I am always happy travelling with all or any of my four brothers. We have been walking and scrambling like Swallows and Amazons for over 50 years! Beyond family, I have always enjoyed walking with my friends John Malkovich and David Hare. They are both fascinating, entertaining, ever-interesting and companionable.
You can transplant your favourite pub, bar or restaurant onto the route. What is it?
If I had to choose just one eatery it would be The Wolseley. It’s always such a comfortable, cosy and hospitable place. I would insist the owner, Jeremy King, was there. And hope that my regular dinner date Lady Antonia Fraser was too. She is magnificent. Liver and onions on the menu, accompanied by Vega Sicilia Unico (and Chablis with ice for Antonia!).
Camp under the stars, or find a church hall to sleep in?
Under the stars! I love it. Here in LA I recently walked the Backbone Trail. I’ve always felt the greatest cathedrals on the planet are the mountains, where I have never felt alone in the Santa Monica mountains. For each of the three nights, the sky offered unfathomable beauty and mystery.
Which books would you take?
Whenever I go to the mountains, I take an anthology of poetry. I still have my school copy of The Golden Treasury – an anthology of British poets throughout the past five centuries – so that would be an essential. What words would you ponder as you walked? Lines from Shelley written in the valley of Chamonix where he talks about contemplating Mont Blanc: “the still and solemn power of many sights / and many sounds and much of life and death”. What Shelley understood, along with Keats, is the essential and necessary power of Big Nature. I’ve always felt the greatest cathedrals on the planet are the mountains, where I have never felt alone. You stop in a church.
What’s your go-to prayer?
I have an ecumenical view of religion but having been brought up in the Church of England, my go-to prayer would be the Lord’s Prayer.
It’s your turn to cook. What’s your speciality?

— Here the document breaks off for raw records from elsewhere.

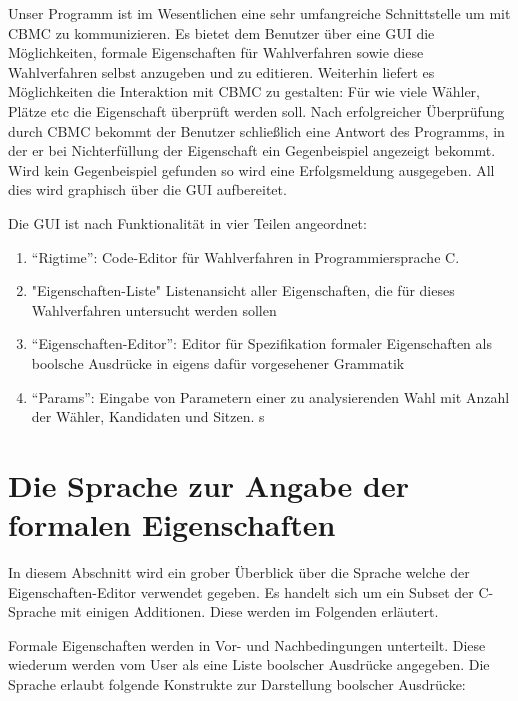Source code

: \documentclass[a4paper]{scrreprt}
\begin{document}
Unser Programm ist im Wesentlichen eine sehr umfangreiche Schnittstelle um mit \ac{CBMC} zu kommunizieren. Es bietet dem Benutzer über eine \ac{GUI} die Möglichkeiten, formale Eigenschaften für Wahlverfahren sowie diese Wahlverfahren selbst anzugeben und zu editieren. Weiterhin liefert es Möglichkeiten die Interaktion mit \ac{CBMC} zu gestalten: Für wie viele Wähler, Plätze etc die Eigenschaft überprüft werden soll. Nach erfolgreicher Überprüfung durch \ac{CBMC} bekommt der Benutzer schließlich eine Antwort des Programms, in der er bei Nichterfüllung der Eigenschaft ein Gegenbeispiel angezeigt bekommt. Wird kein Gegenbeispiel gefunden so wird eine Erfolgsmeldung ausgegeben. All dies wird graphisch über die \ac{GUI} aufbereitet.

Die \ac{GUI} ist nach Funktionalität in vier Teilen angeordnet:
\begin{enumerate}
\item "`Rigtime"': Code-Editor für Wahlverfahren in Programmiersprache C.
\item "Eigenschaften-Liste" Listenansicht aller Eigenschaften, die für dieses Wahlverfahren untersucht werden sollen
\item "`Eigenschaften-Editor"': Editor für Spezifikation formaler Eigenschaften als boolsche Ausdrücke in eigens dafür vorgesehener Grammatik
\item "`Params"': Eingabe von Parametern einer zu analysierenden Wahl mit Anzahl der Wähler, Kandidaten und Sitzen. s
\end{enumerate}

\section{Die Sprache zur Angabe der formalen Eigenschaften} \label{Sprache-für-formale-Eigenschaften}
In diesem Abschnitt wird ein grober Überblick über die Sprache welche der Eigenschaften-Editor verwendet gegeben. Es handelt sich um ein Subset der C-Sprache mit einigen Additionen. Diese werden im Folgenden erläutert. 

Formale Eigenschaften werden in Vor- und Nachbedingungen unterteilt. Diese wiederum werden vom User als eine Liste boolscher Ausdrücke angegeben. Die Sprache erlaubt folgende Konstrukte zur Darstellung boolscher Ausdrücke:
\end{document}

I enjoy cooking simple, hearty and preferably wild food. So on the Inca Trail, if a young alpaca or even a lama were available, I would adapt my shepherd’s pie. There would probably be plenty of guinea pigs up there and they are delicious too.

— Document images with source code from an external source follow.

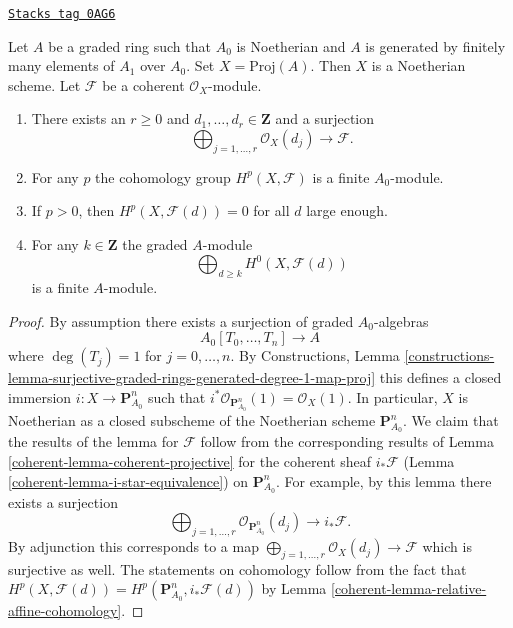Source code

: \begin{lemma}
\label{coherent-lemma-coherent-on-proj}
\href{https://stacks.math.columbia.edu/tag/0AG6}{\texttt{Stacks tag 0AG6}}

Let $A$ be a graded ring such that $A_0$ is Noetherian and
$A$ is generated by finitely many elements of $A_1$ over $A_0$.
Set $X = \text{Proj}(A)$. Then $X$ is a Noetherian scheme.
Let $\mathcal{F}$ be a coherent $\mathcal{O}_X$-module.
\begin{enumerate}
\item There exists an $r \geq 0$ and
$d_1, \ldots, d_r \in \mathbf{Z}$ and a surjection
$$
\bigoplus\nolimits_{j = 1, \ldots, r} \mathcal{O}_X(d_j)
\longrightarrow \mathcal{F}.
$$
\item For any $p$ the cohomology group $H^p(X, \mathcal{F})$ is a finite
$A_0$-module.
\item If $p > 0$, then $H^p(X, \mathcal{F}(d)) = 0$ for all $d$ large enough.
\item For any $k \in \mathbf{Z}$ the graded $A$-module
$$
\bigoplus\nolimits_{d \geq k} H^0(X, \mathcal{F}(d))
$$
is a finite $A$-module.
\end{enumerate}
\end{lemma}

\begin{proof}

By assumption there exists a surjection of graded $A_0$-algebras
$$
A_0[T_0, \ldots, T_n] \longrightarrow A
$$
where $\deg(T_j) = 1$ for $j = 0, \ldots, n$. By Constructions, Lemma
\ref{constructions-lemma-surjective-graded-rings-generated-degree-1-map-proj}
this defines a closed immersion $i : X \to \mathbf{P}^n_{A_0}$
such that $i^*\mathcal{O}_{\mathbf{P}^n_{A_0}}(1) = \mathcal{O}_X(1)$.
In particular, $X$ is Noetherian as a closed subscheme of the Noetherian
scheme $\mathbf{P}^n_{A_0}$. We claim that the results of the lemma for
$\mathcal{F}$ follow from the corresponding
results of Lemma \ref{coherent-lemma-coherent-projective} for the coherent sheaf
$i_*\mathcal{F}$ (Lemma \ref{coherent-lemma-i-star-equivalence}) on
$\mathbf{P}^n_{A_0}$. For example, by this lemma there
exists a surjection
$$
\bigoplus\nolimits_{j = 1, \ldots, r} \mathcal{O}_{\mathbf{P}^n_{A_0}}(d_j)
\longrightarrow i_*\mathcal{F}.
$$
By adjunction this corresponds to a map
$\bigoplus_{j = 1, \ldots, r} \mathcal{O}_X(d_j) \longrightarrow \mathcal{F}$
which is surjective as well. The statements on cohomology follow from the
fact that
$H^p(X, \mathcal{F}(d)) = H^p(\mathbf{P}^n_{A_0}, i_*\mathcal{F}(d))$
by Lemma \ref{coherent-lemma-relative-affine-cohomology}.
\end{proof}

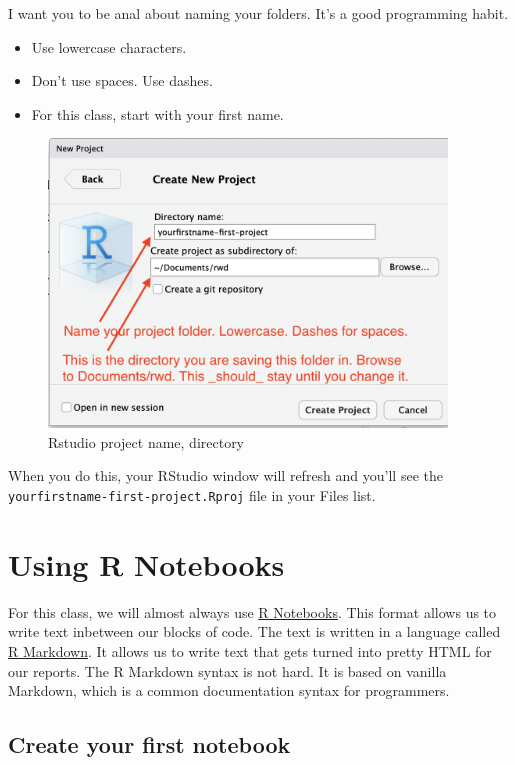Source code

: \documentclass[]{book}
\providecommand{\tightlist}{%
  \setlength{\itemsep}{0pt}\setlength{\parskip}{0pt}}
\begin{document}
I want you to be anal about naming your folders. It's a good programming
habit.

\begin{itemize}
\tightlist
\item
  Use lowercase characters.
\item
  Don't use spaces. Use dashes.
\item
  For this class, start with your first name.
\end{itemize}

\begin{figure}
\centering
\includegraphics[width=4.16667in]{_images/02-rstudio-newproject.png}
\caption{Rstudio project name, directory}
\end{figure}

When you do this, your RStudio window will refresh and you'll see the
\texttt{yourfirstname-first-project.Rproj} file in your Files list.

\section{Using R Notebooks}\label{using-r-notebooks}

For this class, we will almost always use
\href{https://rmarkdown.rstudio.com/lesson-10.html}{R Notebooks}. This
format allows us to write text inbetween our blocks of code. The text is
written in a language called
\href{https://rmarkdown.rstudio.com/lesson-1.html}{R Markdown}. It
allows us to write text that gets turned into pretty HTML for our
reports. The R Markdown syntax is not hard. It is based on vanilla
Markdown, which is a common documentation syntax for programmers.

\subsection{Create your first
notebook}\label{create-your-first-notebook}
\end{document}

What’s the singalong to keep everyone’s spirits up?
I’ve always thought Scottish ballads work very well around the campfire, songs like A Scottish Soldier or Over the Sea to Skye, even Flower of Scotland. But if it were to be just one song, it would have to be The Proclaimers’ I’m Gonna Be (500 Miles).
You’re allowed one luxury in your bag. What is it?
You get very smelly hiking along these trails – which I’m perfectly comfortable with, but as an allowance to my fellow pilgrims, I would pack a bottle of citrus cologne. I could name a brand but I don’t want to give out free advertising!
What would you most miss about ordinary life?
If I can’t bring family members along, then the company of my wife – we recently had our 30th wedding anniversary – and my three children.